Chung AY et al. Microarray Screening for Genes Involved in Oligodendrocyte Differentiation in the Zebrafish CNS. Exp Neurobiol 2011 ;20:85-91.
Within the vertebrate nervous system, myelination is required for the normal function of neurons (nerves) by facilitating the rapid conduction of action potentials (nerve impulses) along axons. Oligodendrocytes (myelin-forming cells) are glial cells which myelinate axons in the central nervous system. Disruption of myelination and remyelination failure occur in diseases such as multiple sclerosis.

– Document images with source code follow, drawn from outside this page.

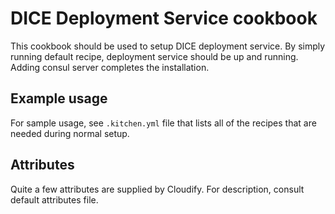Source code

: # DICE Deployment Service cookbook

This cookbook should be used to setup DICE deployment service. By simply
running default recipe, deployment service should be up and running. Adding
consul server completes the installation.


## Example usage

For sample usage, see `.kitchen.yml` file that lists all of the recipes that
are needed during normal setup.


## Attributes

Quite a few attributes are supplied by Cloudify. For description, consult
default attributes file.
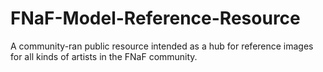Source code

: # FNaF-Model-Reference-Resource
A community-ran public resource intended as a hub for reference images for all kinds of artists in the FNaF community.
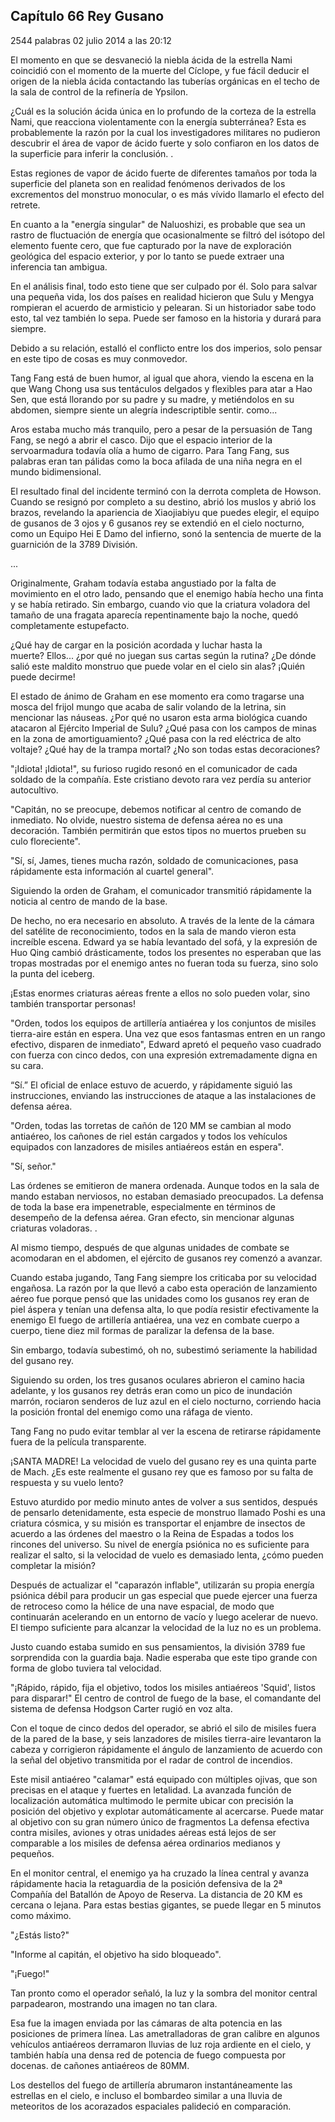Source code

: 
## Capítulo 66 Rey Gusano


2544 palabras
02 julio 2014 a las 20:12


El momento en que se desvaneció la niebla ácida de la estrella Nami coincidió con el momento de la muerte del Cíclope, y fue fácil deducir el origen de la niebla ácida contactando las tuberías orgánicas en el techo de la sala de control de la refinería de Ypsilon.

¿Cuál es la solución ácida única en lo profundo de la corteza de la estrella Nami, que reacciona violentamente con la energía subterránea? Esta es probablemente la razón por la cual los investigadores militares no pudieron descubrir el área de vapor de ácido fuerte y solo confiaron en los datos de la superficie para inferir la conclusión. .

Estas regiones de vapor de ácido fuerte de diferentes tamaños por toda la superficie del planeta son en realidad fenómenos derivados de los excrementos del monstruo monocular, o es más vívido llamarlo el efecto del retrete.

En cuanto a la "energía singular" de Naluoshizi, es probable que sea un rastro de fluctuación de energía que ocasionalmente se filtró del isótopo del elemento fuente cero, que fue capturado por la nave de exploración geológica del espacio exterior, y por lo tanto se puede extraer una inferencia tan ambigua.

En el análisis final, todo esto tiene que ser culpado por él. Solo para salvar una pequeña vida, los dos países en realidad hicieron que Sulu y Mengya rompieran el acuerdo de armisticio y pelearan. Si un historiador sabe todo esto, tal vez también lo sepa. Puede ser famoso en la historia y durará para siempre.

Debido a su relación, estalló el conflicto entre los dos imperios, solo pensar en este tipo de cosas es muy conmovedor.

Tang Fang está de buen humor, al igual que ahora, viendo la escena en la que Wang Chong usa sus tentáculos delgados y flexibles para atar a Hao Sen, que está llorando por su padre y su madre, y metiéndolos en su abdomen, siempre siente un alegría indescriptible sentir. como...

Aros estaba mucho más tranquilo, pero a pesar de la persuasión de Tang Fang, se negó a abrir el casco. Dijo que el espacio interior de la servoarmadura todavía olía a humo de cigarro. Para Tang Fang, sus palabras eran tan pálidas como la boca afilada de una niña negra en el mundo bidimensional.

El resultado final del incidente terminó con la derrota completa de Howson. Cuando se resignó por completo a su destino, abrió los muslos y abrió los brazos, revelando la apariencia de Xiaojiabiyu que puedes elegir, el equipo de gusanos de 3 ojos y 6 gusanos rey se extendió en el cielo nocturno, como un Equipo Hei E Damo del infierno, sonó la sentencia de muerte de la guarnición de la 3789 División.

...

Originalmente, Graham todavía estaba angustiado por la falta de movimiento en el otro lado, pensando que el enemigo había hecho una finta y se había retirado. Sin embargo, cuando vio que la criatura voladora del tamaño de una fragata aparecía repentinamente bajo la noche, quedó completamente estupefacto.

¿Qué hay de cargar en la posición acordada y luchar hasta la muerte? Ellos... ¿por qué no juegan sus cartas según la rutina? ¿De dónde salió este maldito monstruo que puede volar en el cielo sin alas? ¡Quién puede decirme!

El estado de ánimo de Graham en ese momento era como tragarse una mosca del frijol mungo que acaba de salir volando de la letrina, sin mencionar las náuseas. ¿Por qué no usaron esta arma biológica cuando atacaron al Ejército Imperial de Sulu? ¿Qué pasa con los campos de minas en la zona de amortiguamiento? ¿Qué pasa con la red eléctrica de alto voltaje? ¿Qué hay de la trampa mortal? ¿No son todas estas decoraciones?

"¡Idiota! ¡Idiota!", su furioso rugido resonó en el comunicador de cada soldado de la compañía. Este cristiano devoto rara vez perdía su anterior autocultivo.

"Capitán, no se preocupe, debemos notificar al centro de comando de inmediato. No olvide, nuestro sistema de defensa aérea no es una decoración. También permitirán que estos tipos no muertos prueben su culo floreciente".

"Sí, sí, James, tienes mucha razón, soldado de comunicaciones, pasa rápidamente esta información al cuartel general".

Siguiendo la orden de Graham, el comunicador transmitió rápidamente la noticia al centro de mando de la base.

De hecho, no era necesario en absoluto. A través de la lente de la cámara del satélite de reconocimiento, todos en la sala de mando vieron esta increíble escena. Edward ya se había levantado del sofá, y la expresión de Huo Qing cambió drásticamente, todos los presentes no esperaban que las tropas mostradas por el enemigo antes no fueran toda su fuerza, sino solo la punta del iceberg.

¡Estas enormes criaturas aéreas frente a ellos no solo pueden volar, sino también transportar personas!

"Orden, todos los equipos de artillería antiaérea y los conjuntos de misiles tierra-aire están en espera. Una vez que esos fantasmas entren en un rango efectivo, disparen de inmediato", Edward apretó el pequeño vaso cuadrado con fuerza con cinco dedos, con una expresión extremadamente digna en su cara.

“Sí.” El oficial de enlace estuvo de acuerdo, y rápidamente siguió las instrucciones, enviando las instrucciones de ataque a las instalaciones de defensa aérea.

"Orden, todas las torretas de cañón de 120 MM se cambian al modo antiaéreo, los cañones de riel están cargados y todos los vehículos equipados con lanzadores de misiles antiaéreos están en espera".

"Sí, señor."

Las órdenes se emitieron de manera ordenada. Aunque todos en la sala de mando estaban nerviosos, no estaban demasiado preocupados. La defensa de toda la base era impenetrable, especialmente en términos de desempeño de la defensa aérea. Gran efecto, sin mencionar algunas criaturas voladoras. .

Al mismo tiempo, después de que algunas unidades de combate se acomodaran en el abdomen, el ejército de gusanos rey comenzó a avanzar.

Cuando estaba jugando, Tang Fang siempre los criticaba por su velocidad engañosa. La razón por la que llevó a cabo esta operación de lanzamiento aéreo fue porque pensó que las unidades como los gusanos rey eran de piel áspera y tenían una defensa alta, lo que podía resistir efectivamente la enemigo El fuego de artillería antiaérea, una vez en combate cuerpo a cuerpo, tiene diez mil formas de paralizar la defensa de la base.

Sin embargo, todavía subestimó, oh no, subestimó seriamente la habilidad del gusano rey.

Siguiendo su orden, los tres gusanos oculares abrieron el camino hacia adelante, y los gusanos rey detrás eran como un pico de inundación marrón, rociaron senderos de luz azul en el cielo nocturno, corriendo hacia la posición frontal del enemigo como una ráfaga de viento.

Tang Fang no pudo evitar temblar al ver la escena de retirarse rápidamente fuera de la película transparente.

¡SANTA MADRE! La velocidad de vuelo del gusano rey es una quinta parte de Mach. ¿Es este realmente el gusano rey que es famoso por su falta de respuesta y su vuelo lento?

Estuvo aturdido por medio minuto antes de volver a sus sentidos, después de pensarlo detenidamente, esta especie de monstruo llamado Poshi es una criatura cósmica, y su misión es transportar el enjambre de insectos de acuerdo a las órdenes del maestro o la Reina de Espadas a todos los rincones del universo. Su nivel de energía psiónica no es suficiente para realizar el salto, si la velocidad de vuelo es demasiado lenta, ¿cómo pueden completar la misión?

Después de actualizar el "caparazón inflable", utilizarán su propia energía psiónica débil para producir un gas especial que puede ejercer una fuerza de retroceso como la hélice de una nave espacial, de modo que continuarán acelerando en un entorno de vacío y luego acelerar de nuevo. El tiempo suficiente para alcanzar la velocidad de la luz no es un problema.

Justo cuando estaba sumido en sus pensamientos, la división 3789 fue sorprendida con la guardia baja. Nadie esperaba que este tipo grande con forma de globo tuviera tal velocidad.

"¡Rápido, rápido, fija el objetivo, todos los misiles antiaéreos 'Squid', listos para disparar!" El centro de control de fuego de la base, el comandante del sistema de defensa Hodgson Carter rugió en voz alta.

Con el toque de cinco dedos del operador, se abrió el silo de misiles fuera de la pared de la base, y seis lanzadores de misiles tierra-aire levantaron la cabeza y corrigieron rápidamente el ángulo de lanzamiento de acuerdo con la señal del objetivo transmitida por el radar de control de incendios.

Este misil antiaéreo "calamar" está equipado con múltiples ojivas, que son precisas en el ataque y fuertes en letalidad. La avanzada función de localización automática multimodo le permite ubicar con precisión la posición del objetivo y explotar automáticamente al acercarse. Puede matar al objetivo con su gran número único de fragmentos La defensa efectiva contra misiles, aviones y otras unidades aéreas está lejos de ser comparable a los misiles de defensa aérea ordinarios medianos y pequeños.

En el monitor central, el enemigo ya ha cruzado la línea central y avanza rápidamente hacia la retaguardia de la posición defensiva de la 2ª Compañía del Batallón de Apoyo de Reserva. La distancia de 20 KM es cercana o lejana. Para estas bestias gigantes, se puede llegar en 5 minutos como máximo.

"¿Estás listo?"

"Informe al capitán, el objetivo ha sido bloqueado".

"¡Fuego!"

Tan pronto como el operador señaló, la luz y la sombra del monitor central parpadearon, mostrando una imagen no tan clara.

Esa fue la imagen enviada por las cámaras de alta potencia en las posiciones de primera línea. Las ametralladoras de gran calibre en algunos vehículos antiaéreos derramaron lluvias de luz roja ardiente en el cielo, y también había una densa red de potencia de fuego compuesta por docenas. de cañones antiaéreos de 80MM.

Los destellos del fuego de artillería abrumaron instantáneamente las estrellas en el cielo, e incluso el bombardeo similar a una lluvia de meteoritos de los acorazados espaciales palideció en comparación.
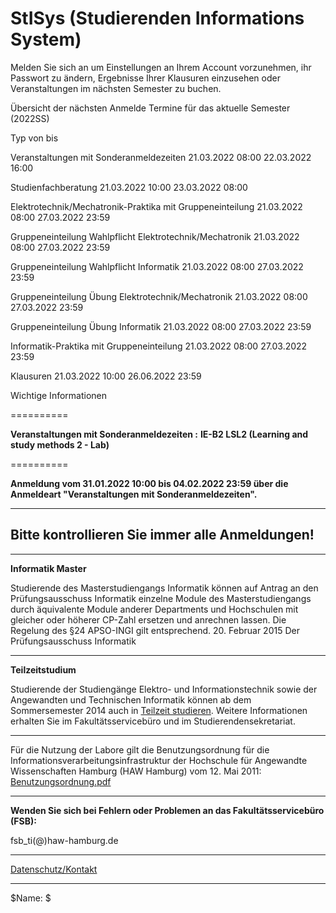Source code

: StISys (Studierenden Informations System)
==========

Melden Sie sich an um Einstellungen an Ihrem Account vorzunehmen, ihr Passwort zu ändern, Ergebnisse Ihrer Klausuren einzusehen oder Veranstaltungen im nächsten Semester zu buchen.

 Übersicht der nächsten Anmelde Termine für das aktuelle Semester (2022SS)

Typ von bis

Veranstaltungen mit Sonderanmeldezeiten 21.03.2022 08:00 22.03.2022 16:00

Studienfachberatung 21.03.2022 10:00 23.03.2022 08:00

Elektrotechnik/Mechatronik-Praktika mit Gruppeneinteilung 21.03.2022 08:00 27.03.2022 23:59

Gruppeneinteilung Wahlpflicht Elektrotechnik/Mechatronik 21.03.2022 08:00 27.03.2022 23:59

Gruppeneinteilung Wahlpflicht Informatik 21.03.2022 08:00 27.03.2022 23:59

Gruppeneinteilung Übung Elektrotechnik/Mechatronik 21.03.2022 08:00 27.03.2022 23:59

Gruppeneinteilung Übung Informatik 21.03.2022 08:00 27.03.2022 23:59

Informatik-Praktika mit Gruppeneinteilung 21.03.2022 08:00 27.03.2022 23:59

Klausuren 21.03.2022 10:00 26.06.2022 23:59

 Wichtige Informationen

==========

**Veranstaltungen mit Sonderanmeldezeiten :**
**IE-B2 LSL2 (Learning and study methods 2 - Lab)**

==========

**Anmeldung vom 31.01.2022 10:00 bis 04.02.2022 23:59 über die Anmeldeart "Veranstaltungen mit Sonderanmeldezeiten".**

---

**Bitte kontrollieren Sie immer alle Anmeldungen!**
----------

---

**Informatik Master**

Studierende des Masterstudiengangs Informatik können auf Antrag an den Prüfungsausschuss Informatik einzelne Module des Masterstudiengangs durch äquivalente Module anderer Departments und Hochschulen mit gleicher oder höherer CP-Zahl ersetzen und anrechnen lassen. Die Regelung des §24 APSO-INGI gilt entsprechend.
20. Februar 2015
 Der Prüfungsausschuss Informatik

---

**Teilzeitstudium**

Studierende der Studiengänge Elektro- und Informationstechnik sowie der Angewandten und Technischen Informatik können ab dem Sommersemester 2014 auch in [Teilzeit studieren](http://www.haw-hamburg.de/teilzeitstudium.html). Weitere Informationen erhalten Sie im Fakultätsservicebüro und im Studierendensekretariat.

---

 Für die Nutzung der Labore gilt die Benutzungsordnung für die Informationsverarbeitungsinfrastruktur
der Hochschule für Angewandte Wissenschaften Hamburg (HAW Hamburg) vom 12. Mai 2011: [Benutzungsordnung.pdf](http://www.haw-hamburg.de/fileadmin/user_upload/ITSC/pdf/Benutzerordnung.pdf)

---

**Wenden Sie sich bei Fehlern oder Problemen an das Fakultätsservicebüro (FSB):**

 fsb\_ti(@)haw-hamburg.de

---
[Datenschutz/Kontakt](/datenschutz.html)

---

$Name: $
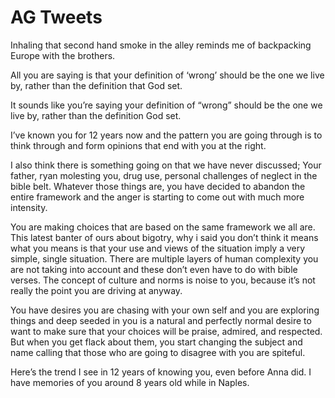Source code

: # AG Tweets

Inhaling that second hand smoke in the alley reminds me of backpacking Europe with the brothers.

All you are saying is that your definition of ‘wrong’ should be the one we live by, rather than the definition that God set.

It sounds like you’re saying your definition of “wrong” should be the one we live by, rather than the definition God set.

I’ve known you for 12 years now and the pattern you are going through is to think through and form opinions that end with you at the right. 

I also think there is something going on that we have never discussed; Your father, ryan molesting you, drug use, personal challenges of neglect in the bible belt. Whatever those things are, you have decided to abandon the entire framework and the anger is starting to come out with much more intensity.

You are making choices that are based on the same framework we all are. This latest banter of ours about bigotry, why i said you don’t think it means what you means is that your use and views of the situation imply a very simple, single situation. There are multiple layers of human complexity you are not taking into account and these don’t even have to do with bible verses. The concept of culture and norms is noise to you, because it’s not really the point you are driving at anyway. 

You have desires you are chasing with your own self and you are exploring things and deep seeded in you is a natural and perfectly normal desire to want to make sure that your choices will be praise, admired, and respected. But when you get flack about them, you start changing the subject and name calling that those who are going to disagree with you are spiteful.

Here’s the trend I see in 12 years of knowing you, even before Anna did. I have memories of you around 8 years old while in Naples.

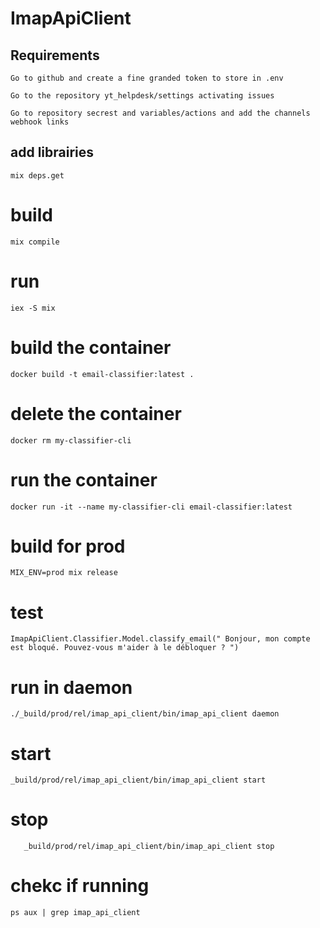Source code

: # ImapApiClient
## Requirements

    Go to github and create a fine granded token to store in .env
    
    Go to the repository yt_helpdesk/settings activating issues

    Go to repository secrest and variables/actions and add the channels webhook links

## add librairies
`mix deps.get`

# build 
`mix compile`

# run
`iex -S mix` 

# build the container
`docker build -t email-classifier:latest .`

# delete the container
`docker rm my-classifier-cli`

# run the container
`docker run -it --name my-classifier-cli email-classifier:latest`


# build for prod
`MIX_ENV=prod mix release`

# test
`ImapApiClient.Classifier.Model.classify_email(" Bonjour, mon compte est bloqué. Pouvez-vous m'aider à le débloquer ? ")`

# run in daemon

`./_build/prod/rel/imap_api_client/bin/imap_api_client daemon`

# start
`_build/prod/rel/imap_api_client/bin/imap_api_client start`

# stop
`   _build/prod/rel/imap_api_client/bin/imap_api_client stop`
# chekc if running
`ps aux | grep imap_api_client`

Despite the importance of myelination, the molecular basis of oligodendrocyte differentiation (generation of oligodendrocytes from more immature cells) and myelination are still poorly understood. To understand the molecular mechanisms which regulate oligodendrocyte differentiation and myelination, novel genes were identified using a microarray analysis (this looks for the genetic messages that are switched on to make proteins that are required for the function of the cells being analysed) . The analysis used oligodendrocyte lineage cells isolated from transgenic zebrafish expressing fluorescent (glow-in-the dark) proteins in the oligodendrocyte (myelin-forming cell) lineage cells. Seven genes (“I think it is not worth talking about these yet as it is too early”)not previously known to be involved in oligodendrocyte differentiation were identified, and their expression during oligodendrocyte development was validated.
Zebrafish are model organisms that the scientific community use to study genes and development (How we go from a fertilised egg to make the adult). They have young that are transparent and so by shining ulta violet light onto the genetically engineered-fish, then you can see when the flourescent (glow-in the dark) proteins indicating that myelination (in the case above) is occurring. You can then hunt to see which proteins are switched on using a process called micro array analysis, which looks for the messages that tell proteins to be produced.
Nerve cell bodies (nerve heads green) and axons (nerve bodies red) in a fish head.
This study has identified new molecules in addition to those known to be involved in the production of myelin. The more boffins know about this, the more likely that we will be able to develop drugs to help stimulate remyelination. So as you can see not all research involves mice. However this information is some way off leading to treatments and we need to ensure that these new targets are involved in myelination and importantly remyelination by human cells.